### ABOUT THIS EXERCISE
Below are entries with pictures in them. Output exactly the lines starting at the line with "<!-- Start SDK Example Usage -->" and ending at the line with "<strong>Заменить настройки репо, прокси, название", both included, but not the pictures.

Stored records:
⁂

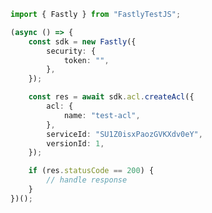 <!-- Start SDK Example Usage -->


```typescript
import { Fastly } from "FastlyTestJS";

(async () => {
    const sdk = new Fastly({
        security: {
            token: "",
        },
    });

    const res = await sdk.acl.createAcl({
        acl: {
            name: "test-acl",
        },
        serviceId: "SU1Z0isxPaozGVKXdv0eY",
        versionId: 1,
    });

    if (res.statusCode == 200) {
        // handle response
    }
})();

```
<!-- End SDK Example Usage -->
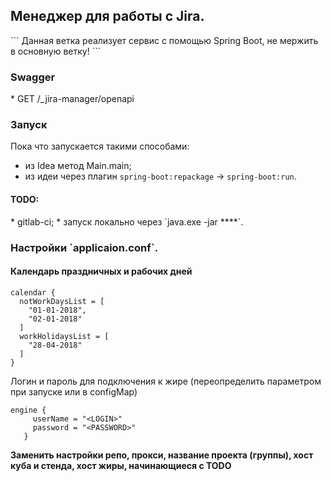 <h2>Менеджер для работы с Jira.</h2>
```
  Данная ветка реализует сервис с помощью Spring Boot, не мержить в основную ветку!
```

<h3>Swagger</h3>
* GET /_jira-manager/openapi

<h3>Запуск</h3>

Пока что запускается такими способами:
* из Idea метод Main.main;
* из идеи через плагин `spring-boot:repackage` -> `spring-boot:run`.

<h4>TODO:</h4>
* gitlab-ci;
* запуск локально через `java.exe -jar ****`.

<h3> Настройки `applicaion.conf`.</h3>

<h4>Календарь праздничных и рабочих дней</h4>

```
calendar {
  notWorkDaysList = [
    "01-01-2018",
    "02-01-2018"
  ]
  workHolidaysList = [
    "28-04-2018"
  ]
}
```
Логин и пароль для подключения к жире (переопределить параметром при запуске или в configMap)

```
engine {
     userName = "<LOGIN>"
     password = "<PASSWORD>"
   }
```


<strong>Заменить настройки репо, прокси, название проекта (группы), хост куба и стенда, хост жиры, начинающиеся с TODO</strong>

⁂

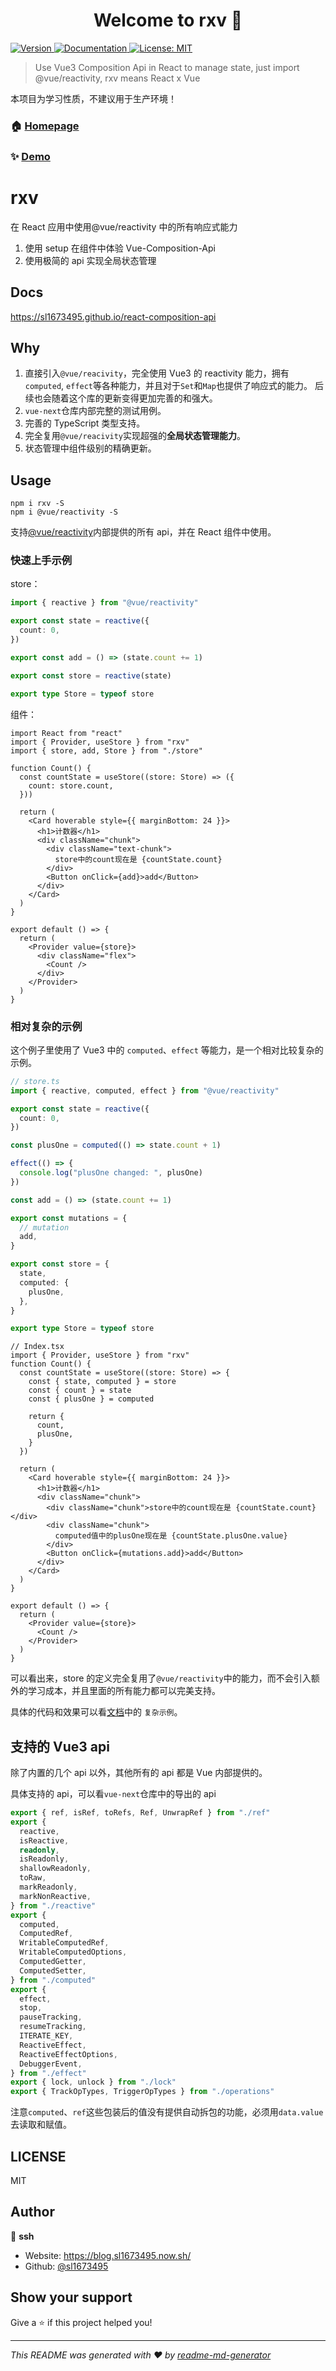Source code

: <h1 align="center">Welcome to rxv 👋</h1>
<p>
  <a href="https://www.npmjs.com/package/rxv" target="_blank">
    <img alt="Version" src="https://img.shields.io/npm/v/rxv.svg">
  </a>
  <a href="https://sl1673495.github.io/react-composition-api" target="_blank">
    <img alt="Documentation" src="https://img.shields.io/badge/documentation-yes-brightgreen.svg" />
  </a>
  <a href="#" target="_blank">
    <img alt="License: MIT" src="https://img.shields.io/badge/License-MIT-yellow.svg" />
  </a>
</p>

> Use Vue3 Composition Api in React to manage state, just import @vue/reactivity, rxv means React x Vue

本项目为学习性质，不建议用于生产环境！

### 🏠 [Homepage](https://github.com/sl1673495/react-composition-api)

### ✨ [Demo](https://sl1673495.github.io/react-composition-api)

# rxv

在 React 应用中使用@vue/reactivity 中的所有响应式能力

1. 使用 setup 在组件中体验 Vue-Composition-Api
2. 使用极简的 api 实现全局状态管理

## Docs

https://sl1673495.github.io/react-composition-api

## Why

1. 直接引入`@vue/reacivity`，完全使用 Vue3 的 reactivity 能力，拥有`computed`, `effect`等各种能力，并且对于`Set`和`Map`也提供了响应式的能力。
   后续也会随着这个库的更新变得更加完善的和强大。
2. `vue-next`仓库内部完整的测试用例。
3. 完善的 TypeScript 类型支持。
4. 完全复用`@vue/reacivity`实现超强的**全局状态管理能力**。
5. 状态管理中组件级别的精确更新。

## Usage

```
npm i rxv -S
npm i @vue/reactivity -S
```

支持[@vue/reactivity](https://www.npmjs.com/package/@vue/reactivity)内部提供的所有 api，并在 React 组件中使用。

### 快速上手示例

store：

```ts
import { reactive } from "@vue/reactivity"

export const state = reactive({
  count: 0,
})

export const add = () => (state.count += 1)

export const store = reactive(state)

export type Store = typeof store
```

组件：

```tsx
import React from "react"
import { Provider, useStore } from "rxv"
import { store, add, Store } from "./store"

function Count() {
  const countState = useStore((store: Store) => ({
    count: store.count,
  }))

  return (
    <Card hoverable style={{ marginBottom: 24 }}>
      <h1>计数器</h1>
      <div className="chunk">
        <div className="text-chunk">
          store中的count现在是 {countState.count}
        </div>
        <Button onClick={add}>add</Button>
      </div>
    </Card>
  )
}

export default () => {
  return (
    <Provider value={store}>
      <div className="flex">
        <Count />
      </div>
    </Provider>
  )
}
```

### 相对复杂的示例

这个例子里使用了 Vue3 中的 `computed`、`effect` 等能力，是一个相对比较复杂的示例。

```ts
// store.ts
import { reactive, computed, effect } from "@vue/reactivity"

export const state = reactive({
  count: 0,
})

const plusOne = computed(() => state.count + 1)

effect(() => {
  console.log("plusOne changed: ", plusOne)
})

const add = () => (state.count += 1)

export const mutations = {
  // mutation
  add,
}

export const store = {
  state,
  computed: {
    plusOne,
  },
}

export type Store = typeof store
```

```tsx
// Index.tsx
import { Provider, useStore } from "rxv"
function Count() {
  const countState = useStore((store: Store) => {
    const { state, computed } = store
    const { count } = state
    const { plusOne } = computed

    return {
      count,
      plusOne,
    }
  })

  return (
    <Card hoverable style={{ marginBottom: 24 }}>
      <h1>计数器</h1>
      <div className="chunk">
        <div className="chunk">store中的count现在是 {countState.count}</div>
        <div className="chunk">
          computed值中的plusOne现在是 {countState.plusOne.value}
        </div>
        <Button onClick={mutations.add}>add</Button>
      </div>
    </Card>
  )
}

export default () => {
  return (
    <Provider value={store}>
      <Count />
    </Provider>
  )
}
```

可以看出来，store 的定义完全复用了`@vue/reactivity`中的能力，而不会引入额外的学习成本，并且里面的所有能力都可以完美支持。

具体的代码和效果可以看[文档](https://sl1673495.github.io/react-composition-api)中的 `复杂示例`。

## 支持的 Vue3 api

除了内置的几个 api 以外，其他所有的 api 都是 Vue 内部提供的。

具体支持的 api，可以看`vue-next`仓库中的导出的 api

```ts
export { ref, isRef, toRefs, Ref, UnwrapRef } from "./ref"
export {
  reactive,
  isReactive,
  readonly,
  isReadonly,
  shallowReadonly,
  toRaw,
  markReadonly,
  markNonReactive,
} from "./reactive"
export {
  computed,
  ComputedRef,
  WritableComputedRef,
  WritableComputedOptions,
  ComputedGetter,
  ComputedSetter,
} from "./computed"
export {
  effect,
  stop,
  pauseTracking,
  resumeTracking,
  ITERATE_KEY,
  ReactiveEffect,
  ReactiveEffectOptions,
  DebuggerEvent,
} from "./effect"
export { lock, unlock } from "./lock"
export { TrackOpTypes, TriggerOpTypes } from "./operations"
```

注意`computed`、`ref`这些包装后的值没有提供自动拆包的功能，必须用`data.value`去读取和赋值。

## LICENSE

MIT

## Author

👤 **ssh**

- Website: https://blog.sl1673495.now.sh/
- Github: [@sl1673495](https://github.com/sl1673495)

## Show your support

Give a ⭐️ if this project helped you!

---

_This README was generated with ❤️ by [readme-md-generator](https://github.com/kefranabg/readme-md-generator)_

⁂

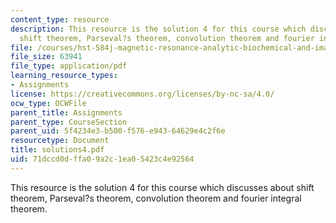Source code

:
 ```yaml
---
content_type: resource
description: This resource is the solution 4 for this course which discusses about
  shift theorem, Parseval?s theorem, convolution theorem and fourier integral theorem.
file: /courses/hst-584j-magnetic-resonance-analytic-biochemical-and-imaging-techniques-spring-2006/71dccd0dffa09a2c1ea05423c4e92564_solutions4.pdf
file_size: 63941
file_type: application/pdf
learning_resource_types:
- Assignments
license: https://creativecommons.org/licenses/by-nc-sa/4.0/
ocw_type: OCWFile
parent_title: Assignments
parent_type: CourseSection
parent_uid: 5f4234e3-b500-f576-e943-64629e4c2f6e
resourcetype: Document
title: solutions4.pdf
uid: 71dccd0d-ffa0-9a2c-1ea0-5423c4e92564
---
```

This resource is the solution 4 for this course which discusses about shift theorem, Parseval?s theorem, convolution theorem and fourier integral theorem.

⁂

### OUTPUT
 <!-- Start SDK Example Usage -->


```typescript
import { Fastly } from "FastlyTestJS";

(async () => {
    const sdk = new Fastly({
        security: {
            token: "",
        },
    });

    const res = await sdk.acl.createAcl({
        acl: {
            name: "test-acl",
        },
        serviceId: "SU1Z0isxPaozGVKXdv0eY",
        versionId: 1,
    });

    if (res.statusCode == 200) {
        // handle response
    }
})();

```
<!-- End SDK Example Usage -->
 <h2>Менеджер для работы с Jira.</h2>
```
  Данная ветка реализует сервис с помощью Spring Boot, не мержить в основную ветку!
```

<h3>Swagger</h3>
* GET /_jira-manager/openapi

<h3>Запуск</h3>

Пока что запускается такими способами:
* из Idea метод Main.main;
* из идеи через плагин `spring-boot:repackage` -> `spring-boot:run`.

<h4>TODO:</h4>
* gitlab-ci;
* запуск локально через `java.exe -jar ****`.

<h3> Настройки `applicaion.conf`.</h3>

<h4>Календарь праздничных и рабочих дней</h4>

```
calendar {
  notWorkDaysList = [
    "01-01-2018",
    "02-01-2018"
  ]
  workHolidaysList = [
    "28-04-2018"
  ]
}
```
Логин и пароль для подключения к жире (переопределить параметром при запуске или в configMap)

```
engine {
     userName = "<LOGIN>"
     password = "<PASSWORD>"
   }
```


<strong>Заменить настройки репо, прокси, название проекта (группы), хост куба и стенда, хост жиры, начинающиеся с TODO</strong>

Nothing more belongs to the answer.